The problem is when algorithms are used to make decisions about things such as bus routes and schedules. A lack of reliable data regarding these mobility patterns is bound to produce incomplete results.
Autonomous Vehicles bring an important contribution to traffic optimization and passenger safety. Autonomous vehicles also open a window of opportunity for on-demand services.
Despite driverless cars being expected to be available on a large scale in the near future, the automotive industry will take small steps in introducing advanced driver assistance systems, easing consumers into a world where a machine is behind the steering wheel.
While AI seems to be the future, no one can ignore it while discussing digital transformation. It identifies potential opportunities in the untapped markets and aims to enhance the ultimate user experience.
It is still unknown when autonomous cars will become mainstream due to the existing technology gap and regulatory framework. In the future, driverless cars will contribute to traffic optimization and passenger safety.
I remind you that “The Killers” are not necessarily bad value technology but products or services that should be purchased independently. Augmented Reality (AR). For now, there are two main topics for AR technologies in mobility. The first one is holographic navigation systems that help the driver by paying constant attention to the road and providing all the necessary information about various locations. This mapping is possible with augmented reality through holographic navigation systems. The second is warnings & alerts that are capable of presenting warnings, alerts, and safety aids on invisible screens that are embedded in the vehicle’s windshield.
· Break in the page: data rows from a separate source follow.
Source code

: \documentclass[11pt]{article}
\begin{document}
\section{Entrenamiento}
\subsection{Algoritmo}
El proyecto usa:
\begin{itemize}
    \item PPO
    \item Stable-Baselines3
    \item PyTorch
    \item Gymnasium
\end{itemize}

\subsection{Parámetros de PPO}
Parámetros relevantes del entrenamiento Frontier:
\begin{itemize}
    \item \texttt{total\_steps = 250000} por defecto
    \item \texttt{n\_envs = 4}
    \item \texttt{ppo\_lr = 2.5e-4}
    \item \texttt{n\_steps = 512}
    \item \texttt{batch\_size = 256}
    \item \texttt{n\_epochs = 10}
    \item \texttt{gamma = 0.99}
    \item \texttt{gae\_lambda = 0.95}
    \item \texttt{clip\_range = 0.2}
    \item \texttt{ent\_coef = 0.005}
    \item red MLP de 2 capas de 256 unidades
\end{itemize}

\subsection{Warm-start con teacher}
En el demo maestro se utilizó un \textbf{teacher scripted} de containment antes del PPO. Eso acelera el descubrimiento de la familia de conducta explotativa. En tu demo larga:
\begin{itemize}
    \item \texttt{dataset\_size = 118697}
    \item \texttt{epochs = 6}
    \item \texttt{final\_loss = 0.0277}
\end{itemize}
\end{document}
Looking forward, the need for safer, faster, and easier to use vehicles will only increase. So will the number of innovative solutions that will help us. In this world of endless changes, industry leaders must adopt innovation and new technology opportunities. Social distancing challenges and urban needs have brought a lot of new challenges and changes so the auto industry will need to be much more open to technology than ever before. The faster the industry will embrace its new technologies, the faster, we the people, will have a better, safer future…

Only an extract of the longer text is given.